* [TASK TO COMPLETE]:
Only lines that contain the word "changes" belong in the answer; copy them from the records below.

#### DATA TO EXAMINE

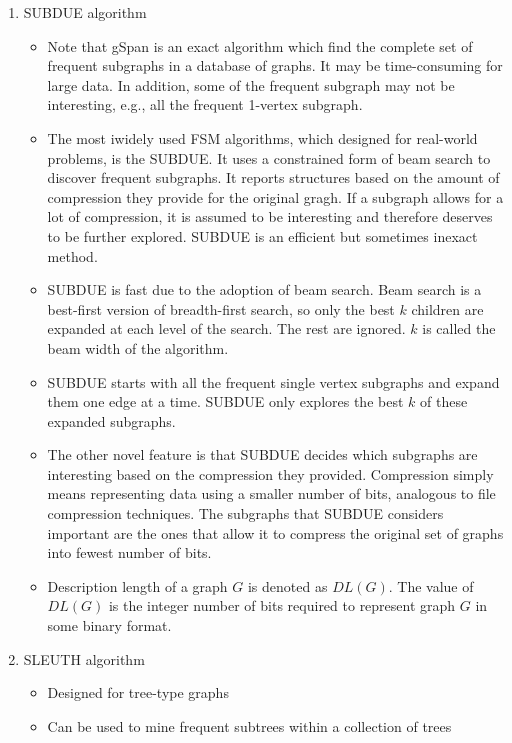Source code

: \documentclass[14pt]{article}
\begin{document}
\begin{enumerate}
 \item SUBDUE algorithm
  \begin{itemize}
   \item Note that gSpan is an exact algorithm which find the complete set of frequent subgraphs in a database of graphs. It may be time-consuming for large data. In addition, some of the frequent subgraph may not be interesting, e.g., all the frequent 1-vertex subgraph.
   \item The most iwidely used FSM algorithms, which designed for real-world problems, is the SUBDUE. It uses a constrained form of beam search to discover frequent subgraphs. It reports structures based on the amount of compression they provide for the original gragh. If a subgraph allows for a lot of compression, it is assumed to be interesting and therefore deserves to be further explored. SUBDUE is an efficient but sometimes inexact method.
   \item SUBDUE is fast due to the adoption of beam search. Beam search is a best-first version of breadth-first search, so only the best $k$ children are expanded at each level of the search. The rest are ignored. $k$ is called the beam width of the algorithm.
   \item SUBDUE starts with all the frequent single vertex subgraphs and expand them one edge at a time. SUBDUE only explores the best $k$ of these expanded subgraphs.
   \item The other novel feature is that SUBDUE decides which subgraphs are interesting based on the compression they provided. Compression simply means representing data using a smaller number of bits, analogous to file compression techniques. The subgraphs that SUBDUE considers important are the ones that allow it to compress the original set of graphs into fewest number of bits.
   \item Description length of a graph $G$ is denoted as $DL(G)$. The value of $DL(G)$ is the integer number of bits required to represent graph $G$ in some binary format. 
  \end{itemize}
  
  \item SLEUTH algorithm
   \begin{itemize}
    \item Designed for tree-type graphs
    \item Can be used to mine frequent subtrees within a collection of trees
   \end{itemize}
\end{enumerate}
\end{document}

########
#### DATA TO EXAMINE

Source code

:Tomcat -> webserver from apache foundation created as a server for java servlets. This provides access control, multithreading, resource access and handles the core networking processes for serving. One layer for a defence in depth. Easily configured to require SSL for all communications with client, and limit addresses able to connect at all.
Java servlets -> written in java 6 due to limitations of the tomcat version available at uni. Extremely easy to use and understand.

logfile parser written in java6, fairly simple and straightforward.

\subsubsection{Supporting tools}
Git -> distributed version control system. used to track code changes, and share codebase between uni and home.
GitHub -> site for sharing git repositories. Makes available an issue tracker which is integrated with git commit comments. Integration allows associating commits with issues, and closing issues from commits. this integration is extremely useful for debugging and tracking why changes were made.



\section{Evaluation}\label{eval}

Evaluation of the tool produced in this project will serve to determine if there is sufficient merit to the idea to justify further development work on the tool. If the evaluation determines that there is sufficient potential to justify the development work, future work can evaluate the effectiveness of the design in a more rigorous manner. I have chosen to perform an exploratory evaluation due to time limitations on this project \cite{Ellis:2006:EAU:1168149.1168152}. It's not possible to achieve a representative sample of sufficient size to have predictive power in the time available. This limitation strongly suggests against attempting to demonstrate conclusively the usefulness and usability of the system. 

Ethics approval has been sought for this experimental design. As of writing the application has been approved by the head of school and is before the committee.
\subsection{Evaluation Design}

########

* [RESPONSE BELOW]:
Git -> distributed version control system. used to track code changes, and share codebase between uni and home.
GitHub -> site for sharing git repositories. Makes available an issue tracker which is integrated with git commit comments. Integration allows associating commits with issues, and closing issues from commits. this integration is extremely useful for debugging and tracking why changes were made.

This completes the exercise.